Os erros de jornalismo básico foram, são e continuam sendo tantos, que o sentimento deste missivista nem é de deboche – embora pareça – ou de prescrição técnica: é de tristeza. Porque a imprensa no grau zero da credibilidade prejudica a democracia e atrasa todo e qualquer processo de desenlace político, de que tanto o Brasil precisa neste momento.
O jornalismo brasileiro virou um jornalismo de fofoca, de bastidor. Não se apura mais nada, tampouco se constroem pautas dignas para que se descubra algum tipo de realidade factual. Jornalismo é técnica e a técnica se perdeu.
Surpreendentemente, os jornalistas trabalhadores, aqueles que ganham menos e correm atrás da notícia, têm ao menos tentado fazer um trabalho digno. Fotógrafos, repórteres e freelancers se sobressaem na tarefa de redigir e captar informações relevantes e minimamente factuais.
Mas quando esse material chega nas editorias e passa pelo crivo do editor-chefe-censor, tudo se obscurece. A manchete mata a matéria e o trabalho do repórter é jogado no lixo. É a velha história: “podemos tirar se achar melhor”.
Nesse breu de desinformação, a greve dos caminhoneiros pôde prosperar com uma desenvoltura fantástica. Porque o próprio governo, sócio e bebedor da fonte de informação de péssima qualidade da imprensa, caiu em confusão generalizada. Em outras palavras: o jornalismo avacalhado brasileiro prejudicou até o seu financiador mais fiel, o governo Temer, ao se negar a prospectar informações factuais concernentes à greve e a editá-las com a mínima dignidade profissional.
Para vocês terem uma ideia, a imprensa chegou atrasada em todos os momentos críticos da greve. As mídias alternativas já chamaram a greve de locaute na segunda-feira, dia 21 de maio. A imprensa levou 48 horas para entender isso. Quando entendeu, já nem era mais locaute, era um movimento difuso e sem liderança clara.
O governo, por sua vez, foi aceitar que era um locaute só na sexta-feira, dia 25 de maio, quando até a imprensa já havia também abandonado essa tese (para retomá-la depois, aos espasmos do delírio do ‘salve-se quem puder’).
Um desastre completo, substanciado e generalizado. Todos os dois sócios, no entanto, imprensa e governo, tiveram que experimentar a humilhação de se informarem, aos 45 minutos do segundo tempo, pela blogosfera. Foi a blogosfera que pautou a greve com a mínima factualidade e serviu – inclusive aos jornalistas quebra-queixo da imprensa familiar – de substrato para reportagens.

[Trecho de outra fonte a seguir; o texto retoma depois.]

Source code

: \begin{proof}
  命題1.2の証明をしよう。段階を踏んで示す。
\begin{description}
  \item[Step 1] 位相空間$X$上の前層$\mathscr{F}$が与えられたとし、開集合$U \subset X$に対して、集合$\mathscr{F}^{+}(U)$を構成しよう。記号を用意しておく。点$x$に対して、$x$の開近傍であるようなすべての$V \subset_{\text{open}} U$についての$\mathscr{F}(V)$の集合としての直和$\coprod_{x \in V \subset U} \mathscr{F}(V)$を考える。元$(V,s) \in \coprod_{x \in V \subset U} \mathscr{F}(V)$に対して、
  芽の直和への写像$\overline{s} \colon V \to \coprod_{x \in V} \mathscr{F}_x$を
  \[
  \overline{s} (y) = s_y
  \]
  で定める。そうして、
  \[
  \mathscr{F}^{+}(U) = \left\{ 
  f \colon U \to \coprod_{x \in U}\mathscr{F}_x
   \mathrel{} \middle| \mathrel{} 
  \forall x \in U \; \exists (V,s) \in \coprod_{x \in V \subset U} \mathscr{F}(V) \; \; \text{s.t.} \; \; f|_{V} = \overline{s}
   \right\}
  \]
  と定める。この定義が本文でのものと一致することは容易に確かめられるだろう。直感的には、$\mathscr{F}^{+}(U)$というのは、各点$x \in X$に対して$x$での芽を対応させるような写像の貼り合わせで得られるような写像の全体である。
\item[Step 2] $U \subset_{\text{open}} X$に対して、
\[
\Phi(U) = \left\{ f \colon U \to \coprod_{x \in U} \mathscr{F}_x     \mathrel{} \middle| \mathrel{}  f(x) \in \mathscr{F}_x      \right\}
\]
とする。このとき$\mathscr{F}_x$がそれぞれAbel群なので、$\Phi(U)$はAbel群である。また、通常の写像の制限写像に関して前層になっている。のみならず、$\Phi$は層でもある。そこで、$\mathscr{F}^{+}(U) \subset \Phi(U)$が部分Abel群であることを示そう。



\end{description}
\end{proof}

Eles poderiam, ao menos, agradecer. Fato é que essa greve propiciou – e está propiciando – um espetáculo de submersão e derretimento não só do governo, mas também da imprensa que, certamente, ressuscitará com uma fênix, como reza a organização corporativa que rege as democracias por aí. Traduzindo: a imprensa se reinventa, don’t worry.

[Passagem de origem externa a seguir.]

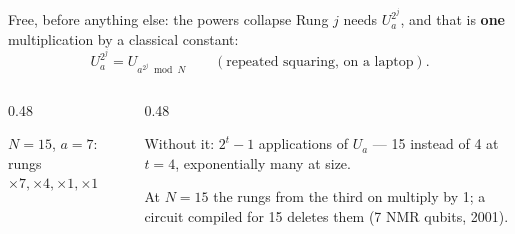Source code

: \documentclass[aspectratio=169,11pt]{beamer}
\newcommand{\code}[2][]{}
\newcommand{\bundle}[3]{\draw[thick,color=body] (#1-0.07,#2-0.13) -- (#1+0.07,#2+0.13);
  \node[font=\tiny,color=subtle,above right=-1pt] at (#1,#2) {#3};}
\begin{document}
\setcounter{framenumber}{40}
\begin{frame}[fragile]{Free, before anything else: the powers collapse}
  Rung $j$ needs $U_a^{2^j}$, and that is \textbf{one} multiplication by a classical constant:
  \[ U_a^{2^j}=U_{a^{2^j}\bmod N}\qquad(\text{repeated squaring, on a laptop}). \]
  \begin{columns}[c]
    \begin{column}{0.48\textwidth}
      \centering
      \par
      {\small $N=15$, $a=7$: rungs $\times7,\times4,\times1,\times1$}
    \end{column}
    \begin{column}{0.48\textwidth}
      \begin{greyblock}
        Without it: $2^t-1$ applications of $U_a$ --- 15 instead of 4 at $t=4$, exponentially many at size.
      \end{greyblock}
      {\small At $N=15$ the rungs from the third on multiply by 1; a circuit compiled for 15 deletes them (7 NMR qubits, 2001).}
    \end{column}
  \end{columns}
  \code[basicstyle=\ttfamily\footnotesize]{ladder.py}
\end{frame}
\end{document}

O show de horrores, no entanto, foi interessante. Só para efeito de constatação pragmática: Folha, Estadão e O Globo anunciaram umas vinte vezes o final da greve na semana passada. Uma vergonha monumental.
Para piorar, nesta semana, do alto da extrema vergonha, eles se recusaram a noticiar o fim da greve que o governo anunciava sem pudor, a todo momento. Aprenderam? Claro que não! Colocaram em prática o senso de ridículo.
O país, portanto e depois dessa greve, jamais será o mesmo. O ano eleitoral lateja nos interstícios da história. Vai varrer meio mundo como uma tsunami social que ganhou densidade na mesma proporção em que um péssimo jornalismo foi sendo praticado e em que uma população foi sendo ludibriada. A resposta está a caminho.
Tudo foi – e está sendo – muito bufo e deprimente. O espetáculo da desinformação e da incompetência não deixa de ser um espetáculo. A gente assiste como quem assiste a uma ópera. É só abstrair do colapso social que vai se intensificando.
Aliás, é digno de nota: o Brasil vive um processo agônico das descontinuidades. É pura crise de semiótica: os elementos disruptivos não são mais disruptivos: eles duram. O golpe dura (e, portanto, não é mais um golpe – é algo pior, ainda sem palavra correlata). As fakenews da imprensa e do governo duram. O estado de horror dura. O medo dura. Talvez, seja a reencarnação significante da dita... Dura. Tudo dura, nada se resolve. Tudo se agoniza e não se encerra.
Sem dúvida, a gente vive o momento social mais complexo e truncado da história do Brasil – quiçá, do mundo. Não é pouca coisa ter uma elite dessas e uma imprensa dessas, juntas. É dose para elefante.
A blogosfera, no entanto, salva. Na blogosfera tem análise sem rabinho preso. Tem diversidade. Tem polifonia. Tem interpretação real e coletiva, não esse biscoitinho podre da imprensa homogeneizante e totalitária.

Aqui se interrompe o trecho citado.